[[ Dataset extract open ]]

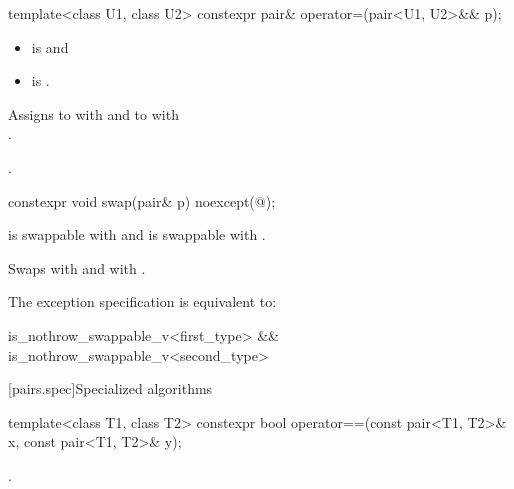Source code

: %
\begin{itemdecl}
template<class U1, class U2> constexpr pair& operator=(pair<U1, U2>&& p);
\end{itemdecl}

\begin{itemdescr}
\pnum
\constraints
\begin{itemize}
\item {} is  and
\item {} is .
\end{itemize}

\pnum
\effects
Assigns to  with 
and to  with\\ .

\pnum
\returns
{}.
\end{itemdescr}

%
\begin{itemdecl}
constexpr void swap(pair& p) noexcept(@\seebelow@);
\end{itemdecl}

\begin{itemdescr}
\pnum
\expects
{} is swappable with  and
 is swappable with .

\pnum
\effects
Swaps
 with  and
 with .

\pnum
\remarks
The exception specification is equivalent to:
\begin{codeblock}
is_nothrow_swappable_v<first_type> && is_nothrow_swappable_v<second_type>
\end{codeblock}
\end{itemdescr}

[pairs.spec]{Specialized algorithms}

%
\begin{itemdecl}
template<class T1, class T2>
  constexpr bool operator==(const pair<T1, T2>& x, const pair<T1, T2>& y);
\end{itemdecl}

\begin{itemdescr}
\pnum
\returns
{}.
\end{itemdescr}

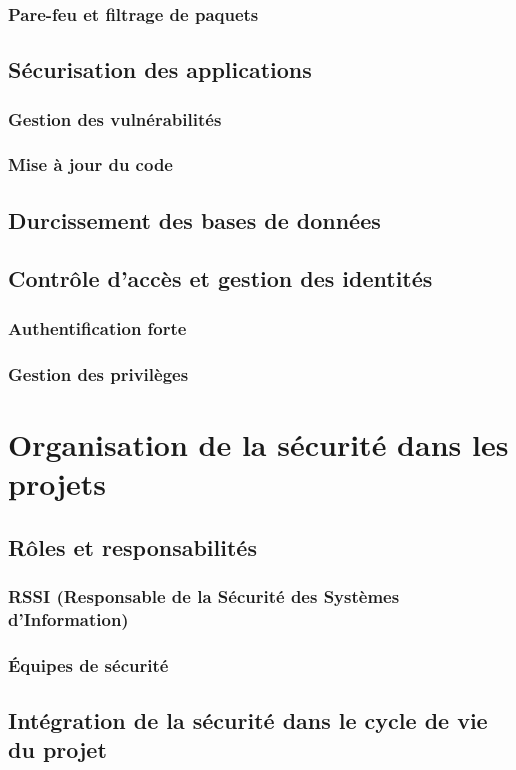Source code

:\subsubsection{Pare-feu et filtrage de paquets}
\subsection{Sécurisation des applications}
\subsubsection{Gestion des vulnérabilités}
\subsubsection{Mise à jour du code}
\subsection{Durcissement des bases de données}
\subsection{Contrôle d'accès et gestion des identités}
\subsubsection{Authentification forte}
\subsubsection{Gestion des privilèges}
\section{Organisation de la sécurité dans les projets}
\subsection{Rôles et responsabilités}
\subsubsection{RSSI (Responsable de la Sécurité des Systèmes d'Information)}
\subsubsection{Équipes de sécurité}
\subsection{Intégration de la sécurité dans le cycle de vie du projet}
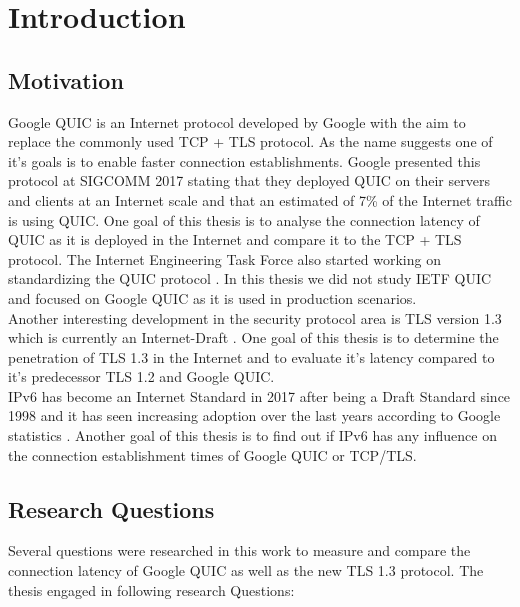 \chapter{Introduction}\label{chapter:introduction}

\section{Motivation}
Google QUIC is an Internet protocol developed by Google with the aim to replace the commonly used TCP + TLS protocol.
As the name suggests one of it's goals is to enable faster connection establishments.
Google presented this protocol at SIGCOMM 2017 \cite{DBLP:conf/sigcomm/LangleyRWVKZYKS17} stating that they deployed QUIC on their servers and clients at an Internet scale and that an estimated of 7\% of the Internet traffic is using QUIC.
One goal of this thesis is to analyse the connection latency of QUIC as it is deployed in the Internet and compare it to the TCP + TLS protocol.
The Internet Engineering Task Force also started working on standardizing the QUIC protocol \cite{Link:ietfQuic}.
In this thesis we did not study IETF QUIC and focused on Google QUIC as it is used in production scenarios.\\
Another interesting development in the security protocol area is TLS version 1.3 which is currently an Internet-Draft \cite{ietf-tls-tls13-28}.
One goal of this thesis is to determine the penetration of TLS 1.3 in the Internet and to evaluate it's latency compared to it's predecessor TLS 1.2 and Google QUIC.\\
IPv6 has become an Internet Standard in 2017 \cite{Link:IPv6Internet} after being a Draft Standard since 1998 \cite{Link:IPv6Draft} and it has seen increasing adoption over the last years according to Google statistics \cite{Link:IPv6Adoption}.
Another goal of this thesis is to find out if IPv6 has any influence on the connection establishment times of Google QUIC or TCP/TLS.

\newpage

\section{Research Questions}

Several questions were researched in this work to measure and compare the connection latency of Google QUIC
as well as the new TLS 1.3 protocol.
The thesis engaged in following research Questions:

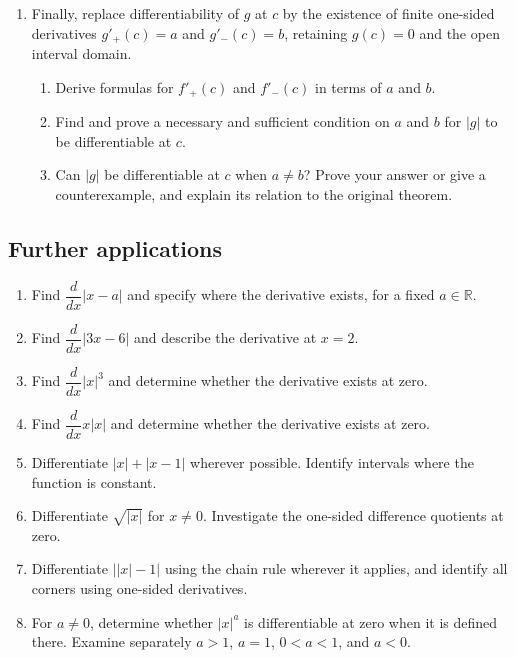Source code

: \documentclass{self-check}
\begin{document}
\begin{enumerate}[resume]
\begin{enumerate}[label=(\alph*)]
\end{enumerate}
\item Finally, replace differentiability of $g$ at $c$ by the existence of finite one-sided derivatives $g'_+(c)=a$ and $g'_-(c)=b$, retaining $g(c)=0$ and the open interval domain.
\begin{enumerate}[label=(\alph*)]
\item Derive formulas for $f'_+(c)$ and $f'_-(c)$ in terms of $a$ and $b$.
\item Find and prove a necessary and sufficient condition on $a$ and $b$ for $|g|$ to be differentiable at $c$.
\item Can $|g|$ be differentiable at $c$ when $a\ne b$? Prove your answer or give a counterexample, and explain its relation to the original theorem.
\end{enumerate}
\end{enumerate}

\subsection*{Further applications}
\begin{enumerate}[resume]
\item Find $\dfrac{d}{dx}|x-a|$ and specify where the derivative exists, for a fixed $a\in\mathbb R$.
\item Find $\dfrac{d}{dx}|3x-6|$ and describe the derivative at $x=2$.
\item Find $\dfrac{d}{dx}|x|^3$ and determine whether the derivative exists at zero.
\item Find $\dfrac{d}{dx}x|x|$ and determine whether the derivative exists at zero.
\item Differentiate $|x|+|x-1|$ wherever possible. Identify intervals where the function is constant.
\item Differentiate $\sqrt{|x|}$ for $x\ne0$. Investigate the one-sided difference quotients at zero.
\item Differentiate $\bigl||x|-1\bigr|$ using the chain rule wherever it applies, and identify all corners using one-sided derivatives.
\item For $a\ne0$, determine whether $|x|^a$ is differentiable at zero when it is defined there. Examine separately $a>1$, $a=1$, $0<a<1$, and $a<0$.
\end{enumerate}
\end{document}
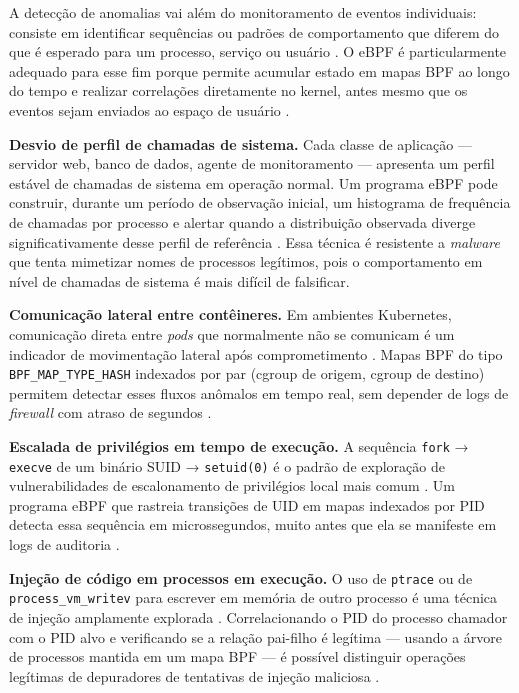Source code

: A detecção de anomalias vai além do monitoramento de eventos individuais: consiste
em identificar sequências ou padrões de comportamento que diferem do que é esperado
para um processo, serviço ou usuário \cite{majors2022}.
O eBPF é particularmente adequado para esse fim porque permite acumular estado em
mapas BPF ao longo do tempo e realizar correlações diretamente no kernel, antes
mesmo que os eventos sejam enviados ao espaço de usuário \cite{linuxkernel2024}.

\textbf{Desvio de perfil de chamadas de sistema.}
Cada classe de aplicação — servidor web, banco de dados, agente de monitoramento
— apresenta um perfil estável de chamadas de sistema em operação normal.
Um programa eBPF pode construir, durante um período de observação inicial, um
histograma de frequência de chamadas por processo e alertar quando a distribuição
observada diverge significativamente desse perfil de referência
\cite{gregg2019}.
Essa técnica é resistente a \textit{malware} que tenta mimetizar nomes de
processos legítimos, pois o comportamento em nível de chamadas de sistema é mais
difícil de falsificar.

\textbf{Comunicação lateral entre contêineres.}
Em ambientes Kubernetes, comunicação direta entre \textit{pods} que normalmente
não se comunicam é um indicador de movimentação lateral após comprometimento
\cite{cassagnes2020}.
Mapas BPF do tipo \texttt{BPF\_MAP\_TYPE\_HASH} indexados por par
(cgroup de origem, cgroup de destino) permitem detectar esses fluxos anômalos em
tempo real, sem depender de logs de \textit{firewall} com atraso de segundos
\cite{linuxkernel2024}.

\textbf{Escalada de privilégios em tempo de execução.}
A sequência \texttt{fork} → \texttt{execve} de um binário SUID → \texttt{setuid(0)}
é o padrão de exploração de vulnerabilidades de escalonamento de privilégios local
mais comum \cite{gregg2020}.
Um programa eBPF que rastreia transições de UID em mapas indexados por PID detecta
essa sequência em microssegundos, muito antes que ela se manifeste em logs de
auditoria \cite{gregg2019}.

\textbf{Injeção de código em processos em execução.}
O uso de \texttt{ptrace} ou de \texttt{process\_vm\_writev} para escrever em
memória de outro processo é uma técnica de injeção amplamente explorada
\cite{gregg2019}.
Correlacionando o PID do processo chamador com o PID alvo e verificando se a
relação pai-filho é legítima — usando a árvore de processos mantida em um mapa
BPF — é possível distinguir operações legítimas de depuradores de tentativas de
injeção maliciosa \cite{majors2022}.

[[ Dataset extract closed ]]

Exercise description | Of the entries listed above, reproduce only the lines starting at the line containing "em operação normal." and ending at the line containing "(cgroup de origem, cgroup". Include both, exactly as they stand.

Answer section |
— apresenta um perfil estável de chamadas de sistema em operação normal.
Um programa eBPF pode construir, durante um período de observação inicial, um
histograma de frequência de chamadas por processo e alertar quando a distribuição
observada diverge significativamente desse perfil de referência
\cite{gregg2019}.
Essa técnica é resistente a \textit{malware} que tenta mimetizar nomes de
processos legítimos, pois o comportamento em nível de chamadas de sistema é mais
difícil de falsificar.

\textbf{Comunicação lateral entre contêineres.}
Em ambientes Kubernetes, comunicação direta entre \textit{pods} que normalmente
não se comunicam é um indicador de movimentação lateral após comprometimento
\cite{cassagnes2020}.
Mapas BPF do tipo \texttt{BPF\_MAP\_TYPE\_HASH} indexados por par
(cgroup de origem, cgroup de destino) permitem detectar esses fluxos anômalos em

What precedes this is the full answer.